* _Aim of the exercise_
Please reproduce the following records exactly as they appear.

* _Available data_
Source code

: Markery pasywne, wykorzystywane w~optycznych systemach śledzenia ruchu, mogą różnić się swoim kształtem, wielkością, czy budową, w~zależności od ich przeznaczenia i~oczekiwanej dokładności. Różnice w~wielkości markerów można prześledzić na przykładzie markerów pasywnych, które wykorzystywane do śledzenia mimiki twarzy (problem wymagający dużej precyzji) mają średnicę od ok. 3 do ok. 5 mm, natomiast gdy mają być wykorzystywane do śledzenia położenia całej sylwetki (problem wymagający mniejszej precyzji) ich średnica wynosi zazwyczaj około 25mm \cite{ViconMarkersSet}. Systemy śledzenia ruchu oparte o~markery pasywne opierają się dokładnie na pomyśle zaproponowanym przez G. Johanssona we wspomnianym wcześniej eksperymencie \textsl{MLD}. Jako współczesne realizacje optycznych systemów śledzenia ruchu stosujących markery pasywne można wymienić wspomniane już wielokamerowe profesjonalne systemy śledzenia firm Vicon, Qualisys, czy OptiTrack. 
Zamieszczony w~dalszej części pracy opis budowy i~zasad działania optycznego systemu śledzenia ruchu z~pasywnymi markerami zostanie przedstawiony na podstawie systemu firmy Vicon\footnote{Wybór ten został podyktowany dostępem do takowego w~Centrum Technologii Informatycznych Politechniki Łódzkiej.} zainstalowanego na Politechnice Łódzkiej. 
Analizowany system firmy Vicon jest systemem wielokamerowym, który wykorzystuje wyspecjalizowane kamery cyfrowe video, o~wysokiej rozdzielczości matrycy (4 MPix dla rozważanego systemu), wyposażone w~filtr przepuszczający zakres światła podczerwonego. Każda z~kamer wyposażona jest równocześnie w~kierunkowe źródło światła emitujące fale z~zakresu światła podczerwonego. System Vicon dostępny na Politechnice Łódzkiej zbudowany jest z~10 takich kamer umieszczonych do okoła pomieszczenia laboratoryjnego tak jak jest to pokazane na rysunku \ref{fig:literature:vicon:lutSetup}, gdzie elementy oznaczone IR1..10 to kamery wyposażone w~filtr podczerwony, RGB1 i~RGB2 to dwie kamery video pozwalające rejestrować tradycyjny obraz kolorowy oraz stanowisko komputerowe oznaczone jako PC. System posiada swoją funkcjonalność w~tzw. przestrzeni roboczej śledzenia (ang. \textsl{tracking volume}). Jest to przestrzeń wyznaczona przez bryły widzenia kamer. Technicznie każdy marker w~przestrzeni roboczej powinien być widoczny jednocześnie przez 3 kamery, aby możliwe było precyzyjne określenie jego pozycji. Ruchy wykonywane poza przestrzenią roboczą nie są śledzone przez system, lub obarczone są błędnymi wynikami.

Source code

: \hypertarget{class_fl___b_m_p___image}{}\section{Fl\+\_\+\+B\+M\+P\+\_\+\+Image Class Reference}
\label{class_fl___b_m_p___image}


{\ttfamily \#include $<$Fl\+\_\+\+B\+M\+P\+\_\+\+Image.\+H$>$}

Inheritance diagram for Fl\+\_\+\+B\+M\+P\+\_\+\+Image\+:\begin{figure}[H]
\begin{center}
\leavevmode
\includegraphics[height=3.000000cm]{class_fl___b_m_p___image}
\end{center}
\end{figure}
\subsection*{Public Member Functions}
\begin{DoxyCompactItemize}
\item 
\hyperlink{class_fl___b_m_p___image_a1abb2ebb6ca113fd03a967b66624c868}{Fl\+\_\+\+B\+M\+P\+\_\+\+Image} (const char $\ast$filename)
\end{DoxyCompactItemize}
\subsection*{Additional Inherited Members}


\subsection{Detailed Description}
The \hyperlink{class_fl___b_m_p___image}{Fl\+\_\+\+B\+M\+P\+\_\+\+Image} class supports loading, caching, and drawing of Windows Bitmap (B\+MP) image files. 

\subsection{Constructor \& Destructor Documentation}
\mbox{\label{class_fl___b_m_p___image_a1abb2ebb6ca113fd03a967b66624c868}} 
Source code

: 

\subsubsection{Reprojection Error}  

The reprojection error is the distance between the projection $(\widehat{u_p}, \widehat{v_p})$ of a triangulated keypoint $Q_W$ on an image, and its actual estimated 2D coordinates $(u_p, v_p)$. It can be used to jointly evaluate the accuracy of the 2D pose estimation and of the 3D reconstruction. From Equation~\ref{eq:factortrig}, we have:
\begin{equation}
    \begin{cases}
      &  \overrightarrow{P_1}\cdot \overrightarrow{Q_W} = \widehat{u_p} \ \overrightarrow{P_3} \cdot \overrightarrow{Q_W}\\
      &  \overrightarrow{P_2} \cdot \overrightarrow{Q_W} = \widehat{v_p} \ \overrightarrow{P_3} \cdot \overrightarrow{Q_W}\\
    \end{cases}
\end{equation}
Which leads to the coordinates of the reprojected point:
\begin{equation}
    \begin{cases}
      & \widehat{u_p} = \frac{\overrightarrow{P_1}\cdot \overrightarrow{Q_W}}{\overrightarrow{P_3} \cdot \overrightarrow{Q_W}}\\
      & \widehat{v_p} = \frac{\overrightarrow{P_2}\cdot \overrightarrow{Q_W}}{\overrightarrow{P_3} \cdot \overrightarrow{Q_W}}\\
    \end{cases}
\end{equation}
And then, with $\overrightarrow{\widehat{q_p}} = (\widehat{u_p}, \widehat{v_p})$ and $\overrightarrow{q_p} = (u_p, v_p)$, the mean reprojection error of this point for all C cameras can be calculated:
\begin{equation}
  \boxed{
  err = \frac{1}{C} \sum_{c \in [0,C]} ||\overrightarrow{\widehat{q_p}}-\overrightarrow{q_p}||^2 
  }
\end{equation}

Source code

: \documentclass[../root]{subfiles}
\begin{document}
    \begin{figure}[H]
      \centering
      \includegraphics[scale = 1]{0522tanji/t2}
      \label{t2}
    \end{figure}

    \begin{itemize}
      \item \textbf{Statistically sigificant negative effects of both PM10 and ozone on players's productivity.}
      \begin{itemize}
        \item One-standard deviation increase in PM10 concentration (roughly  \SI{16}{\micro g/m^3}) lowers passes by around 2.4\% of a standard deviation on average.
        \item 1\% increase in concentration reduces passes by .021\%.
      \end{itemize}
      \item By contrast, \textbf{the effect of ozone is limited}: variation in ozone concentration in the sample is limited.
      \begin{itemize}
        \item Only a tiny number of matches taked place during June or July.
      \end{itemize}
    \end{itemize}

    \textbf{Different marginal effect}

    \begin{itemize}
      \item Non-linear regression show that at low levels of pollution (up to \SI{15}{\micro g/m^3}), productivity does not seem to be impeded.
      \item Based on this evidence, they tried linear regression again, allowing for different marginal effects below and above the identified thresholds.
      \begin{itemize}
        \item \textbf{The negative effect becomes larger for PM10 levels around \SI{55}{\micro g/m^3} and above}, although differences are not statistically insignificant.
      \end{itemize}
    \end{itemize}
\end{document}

* _Problem solution_
Source code

: Markery pasywne, wykorzystywane w~optycznych systemach śledzenia ruchu, mogą różnić się swoim kształtem, wielkością, czy budową, w~zależności od ich przeznaczenia i~oczekiwanej dokładności. Różnice w~wielkości markerów można prześledzić na przykładzie markerów pasywnych, które wykorzystywane do śledzenia mimiki twarzy (problem wymagający dużej precyzji) mają średnicę od ok. 3 do ok. 5 mm, natomiast gdy mają być wykorzystywane do śledzenia położenia całej sylwetki (problem wymagający mniejszej precyzji) ich średnica wynosi zazwyczaj około 25mm \cite{ViconMarkersSet}. Systemy śledzenia ruchu oparte o~markery pasywne opierają się dokładnie na pomyśle zaproponowanym przez G. Johanssona we wspomnianym wcześniej eksperymencie \textsl{MLD}. Jako współczesne realizacje optycznych systemów śledzenia ruchu stosujących markery pasywne można wymienić wspomniane już wielokamerowe profesjonalne systemy śledzenia firm Vicon, Qualisys, czy OptiTrack. 
Zamieszczony w~dalszej części pracy opis budowy i~zasad działania optycznego systemu śledzenia ruchu z~pasywnymi markerami zostanie przedstawiony na podstawie systemu firmy Vicon\footnote{Wybór ten został podyktowany dostępem do takowego w~Centrum Technologii Informatycznych Politechniki Łódzkiej.} zainstalowanego na Politechnice Łódzkiej. 
Analizowany system firmy Vicon jest systemem wielokamerowym, który wykorzystuje wyspecjalizowane kamery cyfrowe video, o~wysokiej rozdzielczości matrycy (4 MPix dla rozważanego systemu), wyposażone w~filtr przepuszczający zakres światła podczerwonego. Każda z~kamer wyposażona jest równocześnie w~kierunkowe źródło światła emitujące fale z~zakresu światła podczerwonego. System Vicon dostępny na Politechnice Łódzkiej zbudowany jest z~10 takich kamer umieszczonych do okoła pomieszczenia laboratoryjnego tak jak jest to pokazane na rysunku \ref{fig:literature:vicon:lutSetup}, gdzie elementy oznaczone IR1..10 to kamery wyposażone w~filtr podczerwony, RGB1 i~RGB2 to dwie kamery video pozwalające rejestrować tradycyjny obraz kolorowy oraz stanowisko komputerowe oznaczone jako PC. System posiada swoją funkcjonalność w~tzw. przestrzeni roboczej śledzenia (ang. \textsl{tracking volume}). Jest to przestrzeń wyznaczona przez bryły widzenia kamer. Technicznie każdy marker w~przestrzeni roboczej powinien być widoczny jednocześnie przez 3 kamery, aby możliwe było precyzyjne określenie jego pozycji. Ruchy wykonywane poza przestrzenią roboczą nie są śledzone przez system, lub obarczone są błędnymi wynikami.

Source code

: \hypertarget{class_fl___b_m_p___image}{}\section{Fl\+\_\+\+B\+M\+P\+\_\+\+Image Class Reference}
\label{class_fl___b_m_p___image}


{\ttfamily \#include $<$Fl\+\_\+\+B\+M\+P\+\_\+\+Image.\+H$>$}

Inheritance diagram for Fl\+\_\+\+B\+M\+P\+\_\+\+Image\+:\begin{figure}[H]
\begin{center}
\leavevmode
\includegraphics[height=3.000000cm]{class_fl___b_m_p___image}
\end{center}
\end{figure}
\subsection*{Public Member Functions}
\begin{DoxyCompactItemize}
\item 
\hyperlink{class_fl___b_m_p___image_a1abb2ebb6ca113fd03a967b66624c868}{Fl\+\_\+\+B\+M\+P\+\_\+\+Image} (const char $\ast$filename)
\end{DoxyCompactItemize}
\subsection*{Additional Inherited Members}


\subsection{Detailed Description}
The \hyperlink{class_fl___b_m_p___image}{Fl\+\_\+\+B\+M\+P\+\_\+\+Image} class supports loading, caching, and drawing of Windows Bitmap (B\+MP) image files. 

\subsection{Constructor \& Destructor Documentation}
\mbox{\label{class_fl___b_m_p___image_a1abb2ebb6ca113fd03a967b66624c868}} 
Source code

: 

\subsubsection{Reprojection Error}  

The reprojection error is the distance between the projection $(\widehat{u_p}, \widehat{v_p})$ of a triangulated keypoint $Q_W$ on an image, and its actual estimated 2D coordinates $(u_p, v_p)$. It can be used to jointly evaluate the accuracy of the 2D pose estimation and of the 3D reconstruction. From Equation~\ref{eq:factortrig}, we have:
\begin{equation}
    \begin{cases}
      &  \overrightarrow{P_1}\cdot \overrightarrow{Q_W} = \widehat{u_p} \ \overrightarrow{P_3} \cdot \overrightarrow{Q_W}\\
      &  \overrightarrow{P_2} \cdot \overrightarrow{Q_W} = \widehat{v_p} \ \overrightarrow{P_3} \cdot \overrightarrow{Q_W}\\
    \end{cases}
\end{equation}
Which leads to the coordinates of the reprojected point:
\begin{equation}
    \begin{cases}
      & \widehat{u_p} = \frac{\overrightarrow{P_1}\cdot \overrightarrow{Q_W}}{\overrightarrow{P_3} \cdot \overrightarrow{Q_W}}\\
      & \widehat{v_p} = \frac{\overrightarrow{P_2}\cdot \overrightarrow{Q_W}}{\overrightarrow{P_3} \cdot \overrightarrow{Q_W}}\\
    \end{cases}
\end{equation}
And then, with $\overrightarrow{\widehat{q_p}} = (\widehat{u_p}, \widehat{v_p})$ and $\overrightarrow{q_p} = (u_p, v_p)$, the mean reprojection error of this point for all C cameras can be calculated:
\begin{equation}
  \boxed{
  err = \frac{1}{C} \sum_{c \in [0,C]} ||\overrightarrow{\widehat{q_p}}-\overrightarrow{q_p}||^2 
  }
\end{equation}

Source code

: \documentclass[../root]{subfiles}
\begin{document}
    \begin{figure}[H]
      \centering
      \includegraphics[scale = 1]{0522tanji/t2}
      \label{t2}
    \end{figure}

    \begin{itemize}
      \item \textbf{Statistically sigificant negative effects of both PM10 and ozone on players's productivity.}
      \begin{itemize}
        \item One-standard deviation increase in PM10 concentration (roughly  \SI{16}{\micro g/m^3}) lowers passes by around 2.4\% of a standard deviation on average.
        \item 1\% increase in concentration reduces passes by .021\%.
      \end{itemize}
      \item By contrast, \textbf{the effect of ozone is limited}: variation in ozone concentration in the sample is limited.
      \begin{itemize}
        \item Only a tiny number of matches taked place during June or July.
      \end{itemize}
    \end{itemize}

    \textbf{Different marginal effect}

    \begin{itemize}
      \item Non-linear regression show that at low levels of pollution (up to \SI{15}{\micro g/m^3}), productivity does not seem to be impeded.
      \item Based on this evidence, they tried linear regression again, allowing for different marginal effects below and above the identified thresholds.
      \begin{itemize}
        \item \textbf{The negative effect becomes larger for PM10 levels around \SI{55}{\micro g/m^3} and above}, although differences are not statistically insignificant.
      \end{itemize}
    \end{itemize}
\end{document}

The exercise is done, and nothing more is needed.